-- Opening Marker --
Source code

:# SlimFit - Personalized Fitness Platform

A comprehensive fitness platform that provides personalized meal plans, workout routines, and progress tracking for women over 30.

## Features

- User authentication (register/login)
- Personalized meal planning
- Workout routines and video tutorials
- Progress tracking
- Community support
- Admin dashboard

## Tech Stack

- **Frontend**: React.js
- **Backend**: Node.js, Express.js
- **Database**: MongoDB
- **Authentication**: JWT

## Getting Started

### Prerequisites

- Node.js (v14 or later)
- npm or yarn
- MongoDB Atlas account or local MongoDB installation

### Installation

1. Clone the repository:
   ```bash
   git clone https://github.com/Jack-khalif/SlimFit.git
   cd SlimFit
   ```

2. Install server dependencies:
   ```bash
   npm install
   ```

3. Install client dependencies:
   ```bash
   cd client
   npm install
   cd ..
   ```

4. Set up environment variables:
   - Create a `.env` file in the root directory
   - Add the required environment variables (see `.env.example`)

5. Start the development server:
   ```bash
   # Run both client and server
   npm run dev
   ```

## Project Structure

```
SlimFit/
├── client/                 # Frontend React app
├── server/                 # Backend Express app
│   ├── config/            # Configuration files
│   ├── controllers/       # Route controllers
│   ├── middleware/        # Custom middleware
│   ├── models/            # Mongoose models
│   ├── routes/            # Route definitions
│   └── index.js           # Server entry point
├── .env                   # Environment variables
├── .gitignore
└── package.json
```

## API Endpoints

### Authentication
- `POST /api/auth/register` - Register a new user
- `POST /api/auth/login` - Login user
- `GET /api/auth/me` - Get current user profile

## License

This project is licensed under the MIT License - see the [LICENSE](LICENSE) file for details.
-- Closing Marker --
-- Opening Marker --
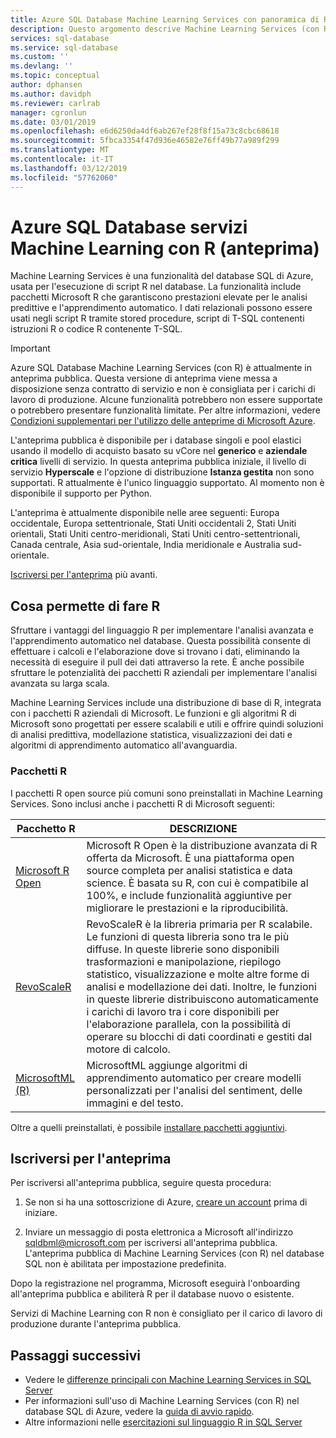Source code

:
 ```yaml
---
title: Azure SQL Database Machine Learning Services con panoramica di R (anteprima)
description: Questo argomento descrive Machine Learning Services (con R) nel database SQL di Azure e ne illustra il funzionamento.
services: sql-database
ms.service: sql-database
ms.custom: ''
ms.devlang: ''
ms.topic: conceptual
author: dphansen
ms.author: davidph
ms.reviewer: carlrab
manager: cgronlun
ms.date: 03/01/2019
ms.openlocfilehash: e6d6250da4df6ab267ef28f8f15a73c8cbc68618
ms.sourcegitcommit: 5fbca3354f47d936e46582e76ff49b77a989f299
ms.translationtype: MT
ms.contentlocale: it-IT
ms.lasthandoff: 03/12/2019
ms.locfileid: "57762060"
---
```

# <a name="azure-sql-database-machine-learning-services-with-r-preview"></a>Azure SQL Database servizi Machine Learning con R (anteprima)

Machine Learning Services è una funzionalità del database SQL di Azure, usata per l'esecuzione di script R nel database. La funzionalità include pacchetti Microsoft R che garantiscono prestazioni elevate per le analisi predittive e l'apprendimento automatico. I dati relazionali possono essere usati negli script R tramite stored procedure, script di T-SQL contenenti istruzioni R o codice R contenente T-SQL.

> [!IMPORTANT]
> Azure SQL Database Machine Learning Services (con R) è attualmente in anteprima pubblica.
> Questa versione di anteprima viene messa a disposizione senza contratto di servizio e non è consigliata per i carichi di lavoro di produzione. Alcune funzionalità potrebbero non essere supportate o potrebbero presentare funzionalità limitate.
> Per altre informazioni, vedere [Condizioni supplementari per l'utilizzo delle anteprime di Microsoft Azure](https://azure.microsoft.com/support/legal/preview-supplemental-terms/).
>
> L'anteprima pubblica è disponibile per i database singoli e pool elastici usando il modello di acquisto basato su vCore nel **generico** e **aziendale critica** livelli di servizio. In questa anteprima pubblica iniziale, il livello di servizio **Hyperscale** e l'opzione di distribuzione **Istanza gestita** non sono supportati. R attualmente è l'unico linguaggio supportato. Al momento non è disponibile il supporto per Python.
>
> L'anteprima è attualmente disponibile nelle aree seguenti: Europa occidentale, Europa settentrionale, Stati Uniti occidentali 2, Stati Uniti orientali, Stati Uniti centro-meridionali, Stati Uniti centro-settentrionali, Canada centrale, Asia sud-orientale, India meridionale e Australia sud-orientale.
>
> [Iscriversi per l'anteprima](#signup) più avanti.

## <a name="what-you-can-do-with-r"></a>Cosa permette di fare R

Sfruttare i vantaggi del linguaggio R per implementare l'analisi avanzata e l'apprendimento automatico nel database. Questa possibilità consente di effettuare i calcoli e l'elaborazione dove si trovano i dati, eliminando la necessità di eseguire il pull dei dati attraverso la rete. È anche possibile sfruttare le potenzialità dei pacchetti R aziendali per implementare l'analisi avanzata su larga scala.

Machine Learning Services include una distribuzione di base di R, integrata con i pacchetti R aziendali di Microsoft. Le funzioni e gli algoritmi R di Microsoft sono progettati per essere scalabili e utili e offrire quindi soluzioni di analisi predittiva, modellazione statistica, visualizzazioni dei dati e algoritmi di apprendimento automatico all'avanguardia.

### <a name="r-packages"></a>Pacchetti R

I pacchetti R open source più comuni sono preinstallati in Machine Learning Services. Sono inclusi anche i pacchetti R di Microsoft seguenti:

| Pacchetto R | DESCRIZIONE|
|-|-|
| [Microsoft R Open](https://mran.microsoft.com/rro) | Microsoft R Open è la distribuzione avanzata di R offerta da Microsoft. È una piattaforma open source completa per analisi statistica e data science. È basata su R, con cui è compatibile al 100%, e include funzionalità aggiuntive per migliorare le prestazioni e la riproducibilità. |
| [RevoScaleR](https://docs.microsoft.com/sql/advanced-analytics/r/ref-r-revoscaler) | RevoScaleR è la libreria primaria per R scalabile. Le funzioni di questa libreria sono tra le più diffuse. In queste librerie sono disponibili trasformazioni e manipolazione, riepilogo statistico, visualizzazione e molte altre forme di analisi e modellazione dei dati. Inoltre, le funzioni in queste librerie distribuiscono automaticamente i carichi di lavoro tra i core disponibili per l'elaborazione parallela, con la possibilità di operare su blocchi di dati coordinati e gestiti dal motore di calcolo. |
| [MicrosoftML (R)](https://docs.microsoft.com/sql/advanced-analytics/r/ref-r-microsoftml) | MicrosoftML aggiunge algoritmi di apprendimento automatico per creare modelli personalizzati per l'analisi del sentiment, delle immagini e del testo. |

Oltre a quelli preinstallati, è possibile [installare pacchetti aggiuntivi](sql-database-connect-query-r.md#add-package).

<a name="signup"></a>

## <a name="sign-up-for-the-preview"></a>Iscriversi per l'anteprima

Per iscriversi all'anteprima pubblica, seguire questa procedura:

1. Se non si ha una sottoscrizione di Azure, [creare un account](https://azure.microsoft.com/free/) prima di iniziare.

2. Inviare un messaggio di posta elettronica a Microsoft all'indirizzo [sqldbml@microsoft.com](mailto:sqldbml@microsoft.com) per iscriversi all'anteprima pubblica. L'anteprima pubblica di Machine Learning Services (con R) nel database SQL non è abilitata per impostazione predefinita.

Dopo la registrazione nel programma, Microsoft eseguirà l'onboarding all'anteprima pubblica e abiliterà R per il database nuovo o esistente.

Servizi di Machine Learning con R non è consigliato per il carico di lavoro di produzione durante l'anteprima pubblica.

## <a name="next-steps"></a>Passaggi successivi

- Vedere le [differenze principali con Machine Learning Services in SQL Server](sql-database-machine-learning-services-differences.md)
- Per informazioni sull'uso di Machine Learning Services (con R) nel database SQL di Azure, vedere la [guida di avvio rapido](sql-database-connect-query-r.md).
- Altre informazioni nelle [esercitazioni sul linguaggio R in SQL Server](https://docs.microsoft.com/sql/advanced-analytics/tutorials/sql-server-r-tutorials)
-- Closing Marker --
## Activity
Starting at the line that has "e Australia sud-orientale." in the records above, restate word for word every line until the one that has "la riproducibilità. |", and include that one as well.

## Your response
> L'anteprima è attualmente disponibile nelle aree seguenti: Europa occidentale, Europa settentrionale, Stati Uniti occidentali 2, Stati Uniti orientali, Stati Uniti centro-meridionali, Stati Uniti centro-settentrionali, Canada centrale, Asia sud-orientale, India meridionale e Australia sud-orientale.
>
> [Iscriversi per l'anteprima](#signup) più avanti.

## <a name="what-you-can-do-with-r"></a>Cosa permette di fare R

Sfruttare i vantaggi del linguaggio R per implementare l'analisi avanzata e l'apprendimento automatico nel database. Questa possibilità consente di effettuare i calcoli e l'elaborazione dove si trovano i dati, eliminando la necessità di eseguire il pull dei dati attraverso la rete. È anche possibile sfruttare le potenzialità dei pacchetti R aziendali per implementare l'analisi avanzata su larga scala.

Machine Learning Services include una distribuzione di base di R, integrata con i pacchetti R aziendali di Microsoft. Le funzioni e gli algoritmi R di Microsoft sono progettati per essere scalabili e utili e offrire quindi soluzioni di analisi predittiva, modellazione statistica, visualizzazioni dei dati e algoritmi di apprendimento automatico all'avanguardia.

### <a name="r-packages"></a>Pacchetti R

I pacchetti R open source più comuni sono preinstallati in Machine Learning Services. Sono inclusi anche i pacchetti R di Microsoft seguenti:

| Pacchetto R | DESCRIZIONE|
|-|-|
| [Microsoft R Open](https://mran.microsoft.com/rro) | Microsoft R Open è la distribuzione avanzata di R offerta da Microsoft. È una piattaforma open source completa per analisi statistica e data science. È basata su R, con cui è compatibile al 100%, e include funzionalità aggiuntive per migliorare le prestazioni e la riproducibilità. |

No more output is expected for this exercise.